A ridícula ideia de morrer antes mesmo da sua vida ter começado é tema de duas obras juvenis que estrearam na Netflix nas últimas semanas. Uma delas é Boo, Bitch, produção original da companhia e atualmente no ranking de séries mais assistidas na plataforma no Brasil; a outra é o longa-metragem Espontânea, que, após uma estreia tímida durante a pandemia de covid-19, chegou em junho ao serviço de streaming.
Ambos os títulos partem de premissas que parecem o início de um filme de terror: em Boo, Bitch, Erika (Lana Condor) está sobrevivendo aos últimos dias do Ensino Médio se mantendo longe dos holofotes, quando decide que é hora de abandonar a atitude reservada com a vida e "começar a viver". Logo depois de sua primeira festa, contudo, ela acorda de ressaca apenas para descobrir que morreu durante a noite e é agora um fantasma. O pequeno incidente não impede que outras pessoas continuem a vendo, ouvindo e sentindo, e só sua melhor amiga, Gia (Zoe Margaret Colletti), sabe a verdade. Para não ficar presa em um limbo por toda a eternidade, a protagonista precisa encontrar paz concluindo todas as suas pendências terrestres - antes que seu corpo comece a se decompor.
As coisas são ainda mais abruptas em Espontânea, que segue os passos de Mara (Katherine Langford), também contando os dias para a sua formatura. Os seus momentos finais no Ensino Médio são brutalmente interrompidos, contudo, quando estudantes de sua turma simplesmente começam a explodir. Não há nenhum aviso, sinal ou explicação: em um momento eles estão estudando, jogando futebol, falando e, então, plaft! - se desmancham em uma explosão de sangue e ossos. E ninguém sabe quem será o próximo ou quando isso vai acabar.
Confira o trailer de Espontânea
Agridoce
Diante da cruel aleatoriedade da morte (e de mortes inacreditavelmente precoces), Erika e Mara não respondem com desespero e lágrimas, mas com um curioso humor sardônico que parece definir a chamada "gen z": a geração dos anos 2000, que cresceu em um mundo marcado por crises econômicas, ambientais, pandêmicas e que nem por tudo isso perde a oportunidade de fazer piadas sobre qualquer situação.
Assim, pelo menos no início, ambas produções estão mais para comédias do que para dramas.
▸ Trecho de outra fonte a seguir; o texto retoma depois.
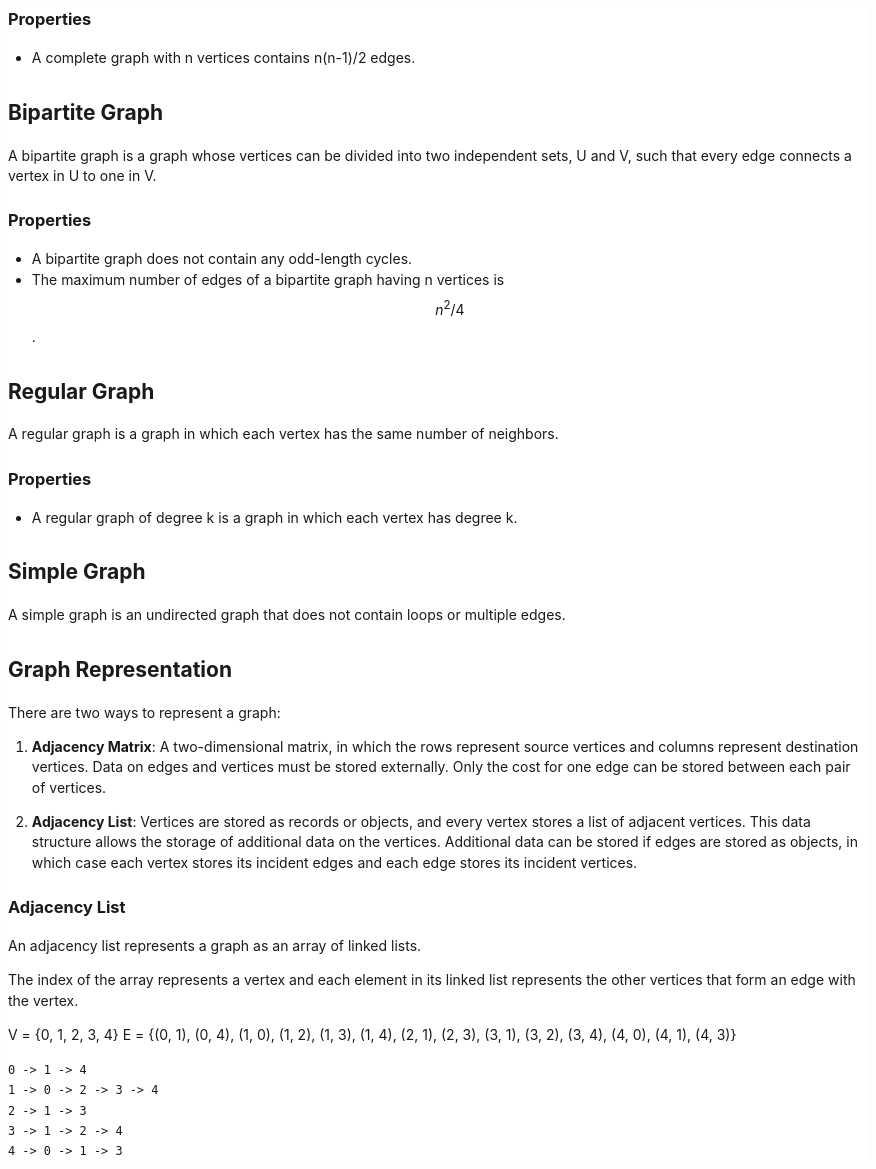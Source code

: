 ### Properties

-   A complete graph with n vertices contains n(n-1)/2 edges.

## Bipartite Graph

A bipartite graph is a graph whose vertices can be divided into two independent sets, U and V, such that every edge connects a vertex in U to one in V.

### Properties

-   A bipartite graph does not contain any odd-length cycles.
-   The maximum number of edges of a bipartite graph having n vertices is $$n^2/4$$.

## Regular Graph

A regular graph is a graph in which each vertex has the same number of neighbors.

### Properties

-   A regular graph of degree k is a graph in which each vertex has degree k.

## Simple Graph

A simple graph is an undirected graph that does not contain loops or multiple edges.

## Graph Representation

There are two ways to represent a graph:

1.  **Adjacency Matrix**: A two-dimensional matrix, in which the rows represent source vertices and columns represent destination vertices. Data on edges and vertices must be stored externally. Only the cost for one edge can be stored between each pair of vertices.

2.  **Adjacency List**: Vertices are stored as records or objects, and every vertex stores a list of adjacent vertices. This data structure allows the storage of additional data on the vertices. Additional data can be stored if edges are stored as objects, in which case each vertex stores its incident edges and each edge stores its incident vertices.

### Adjacency List

An adjacency list represents a graph as an array of linked lists.

The index of the array represents a vertex and each element in its linked list represents the other vertices that form an edge with the vertex.

V = {0, 1, 2, 3, 4}
E = {(0, 1), (0, 4), (1, 0), (1, 2), (1, 3), (1, 4), (2, 1), (2, 3), (3, 1), (3, 2), (3, 4), (4, 0), (4, 1), (4, 3)}

```plaintext
0 -> 1 -> 4
1 -> 0 -> 2 -> 3 -> 4
2 -> 1 -> 3
3 -> 1 -> 2 -> 4
4 -> 0 -> 1 -> 3
```
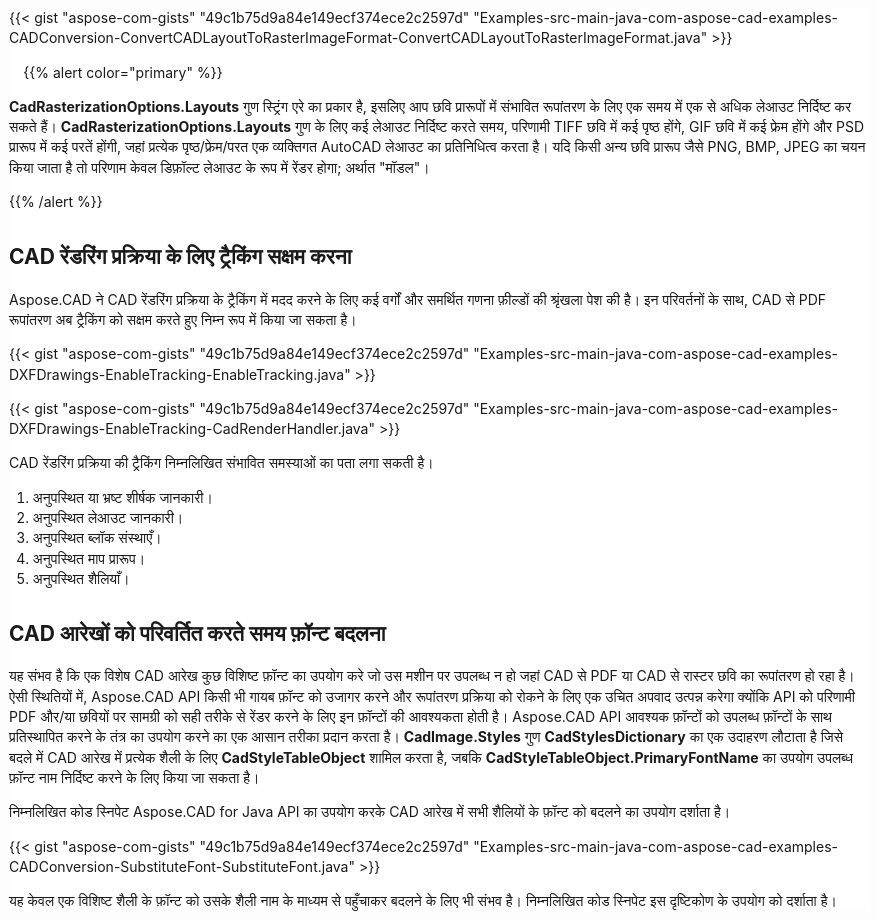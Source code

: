 {{< gist "aspose-com-gists" "49c1b75d9a84e149ecf374ece2c2597d" "Examples-src-main-java-com-aspose-cad-examples-CADConversion-ConvertCADLayoutToRasterImageFormat-ConvertCADLayoutToRasterImageFormat.java" >}}

`  `{{% alert color="primary" %}} 

**CadRasterizationOptions.Layouts** गुण स्ट्रिंग एरे का प्रकार है, इसलिए आप छवि प्रारूपों में संभावित रूपांतरण के लिए एक समय में एक से अधिक लेआउट निर्दिष्ट कर सकते हैं। **CadRasterizationOptions.Layouts** गुण के लिए कई लेआउट निर्दिष्ट करते समय, परिणामी TIFF छवि में कई पृष्ठ होंगे, GIF छवि में कई फ्रेम होंगे और PSD प्रारूप में कई परतें होंगी, जहां प्रत्येक पृष्ठ/फ्रेम/परत एक व्यक्तिगत AutoCAD लेआउट का प्रतिनिधित्व करता है। यदि किसी अन्य छवि प्रारूप जैसे PNG, BMP, JPEG का चयन किया जाता है तो परिणाम केवल डिफ़ॉल्ट लेआउट के रूप में रेंडर होगा; अर्थात "मॉडल"।

{{% /alert %}} 
## **CAD रेंडरिंग प्रक्रिया के लिए ट्रैकिंग सक्षम करना**
Aspose.CAD ने CAD रेंडरिंग प्रक्रिया के ट्रैकिंग में मदद करने के लिए कई वर्गों और समर्थित गणना फ़ील्डों की श्रृंखला पेश की है। इन परिवर्तनों के साथ, CAD से PDF रूपांतरण अब ट्रैकिंग को सक्षम करते हुए निम्न रूप में किया जा सकता है।

{{< gist "aspose-com-gists" "49c1b75d9a84e149ecf374ece2c2597d" "Examples-src-main-java-com-aspose-cad-examples-DXFDrawings-EnableTracking-EnableTracking.java" >}}



{{< gist "aspose-com-gists" "49c1b75d9a84e149ecf374ece2c2597d" "Examples-src-main-java-com-aspose-cad-examples-DXFDrawings-EnableTracking-CadRenderHandler.java" >}}



CAD रेंडरिंग प्रक्रिया की ट्रैकिंग निम्नलिखित संभावित समस्याओं का पता लगा सकती है।

1. अनुपस्थित या भ्रष्ट शीर्षक जानकारी।
2. अनुपस्थित लेआउट जानकारी।
3. अनुपस्थित ब्लॉक संस्थाएँ।
4. अनुपस्थित माप प्रारूप।
5. अनुपस्थित शैलियाँ।
## **CAD आरेखों को परिवर्तित करते समय फ़ॉन्ट बदलना**
यह संभव है कि एक विशेष CAD आरेख कुछ विशिष्ट फ़ॉन्ट का उपयोग करे जो उस मशीन पर उपलब्ध न हो जहां CAD से PDF या CAD से रास्टर छवि का रूपांतरण हो रहा है। ऐसी स्थितियों में, Aspose.CAD API किसी भी गायब फ़ॉन्ट को उजागर करने और रूपांतरण प्रक्रिया को रोकने के लिए एक उचित अपवाद उत्पन्न करेगा क्योंकि API को परिणामी PDF और/या छवियों पर सामग्री को सही तरीके से रेंडर करने के लिए इन फ़ॉन्टों की आवश्यकता होती है।
Aspose.CAD API आवश्यक फ़ॉन्टों को उपलब्ध फ़ॉन्टों के साथ प्रतिस्थापित करने के तंत्र का उपयोग करने का एक आसान तरीका प्रदान करता है। **CadImage.Styles** गुण **CadStylesDictionary** का एक उदाहरण लौटाता है जिसे बदले में CAD आरेख में प्रत्येक शैली के लिए **CadStyleTableObject** शामिल करता है, जबकि **CadStyleTableObject.PrimaryFontName** का उपयोग उपलब्ध फ़ॉन्ट नाम निर्दिष्ट करने के लिए किया जा सकता है।

निम्नलिखित कोड स्निपेट Aspose.CAD for Java API का उपयोग करके CAD आरेख में सभी शैलियों के फ़ॉन्ट को बदलने का उपयोग दर्शाता है।

{{< gist "aspose-com-gists" "49c1b75d9a84e149ecf374ece2c2597d" "Examples-src-main-java-com-aspose-cad-examples-CADConversion-SubstituteFont-SubstituteFont.java" >}}




यह केवल एक विशिष्ट शैली के फ़ॉन्ट को उसके शैली नाम के माध्यम से पहुँचाकर बदलने के लिए भी संभव है। निम्नलिखित कोड स्निपेट इस दृष्टिकोण के उपयोग को दर्शाता है।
Em Boo, Bitch, Erika conclui que seu assunto pendente é Jake C. (Mason Versaw), por quem ela teve, por anos, um crush secreto. Incentivada pela possibilidade de nunca encontrar a paz eterna e pelo sentimento de já não ter nada a perder, ela cria coragem para engatar um romance com o rapaz.
Algo similar ocorre com Mara, que se aproxima de Dylan (Charlie Plummer) após a primeira morte explosiva em sua escola. Conscientes de que a qualquer momento um deles pode "estourar como um balão", os dois aproveitam a vida que lhes restou como qualquer outro casal adolescente, com hormônios à flor da pele.
Neste contexto, há clichês o suficiente entre os dois títulos para agradar fãs de obras sobre o high school dos EUA, de bailes de formatura a meninas malvadas. Mas tampouco faltam elementos de terror, com banhos de sangue e encontros em cemitérios.
- Você não está apenas assistindo ao seu filme de John Hughes e não está assistindo ao seu filme de terror. É realmente um tipo estranho de bastardo no meio - brincou o diretor de Espontânea, Brian Duffield, em entrevista ao site do SYFY.
Apesar da comparação, há uma outra camada no filme que o diferencia fundamentalmente de produções como The Breakfast Club ou Curtindo a Vida Adoidado, para além do sangue ou dos gritos. Porque, somado às incertezas clássicas da juventude que esses longas abordam, Espontânea (e Boo, Bitch, em menor escala) traz questões sobre os impactos das perdas e do luto na história de qualquer ser humano e o grande trauma que é ver morrer alguém que nem começou a viver ainda.
Agridoces, devido à própria natureza do assunto que se propõem a cobrir, as duas estreias chegam a conclusões similares: é possível dizer que "life's a bitch and then you die" (a vida é uma vaca, e então você morre), como destaca o primeiro episódio de Boo, Bitch, mas, no meio tempo, há sim coisas pelas quais vale a pena estar vivo.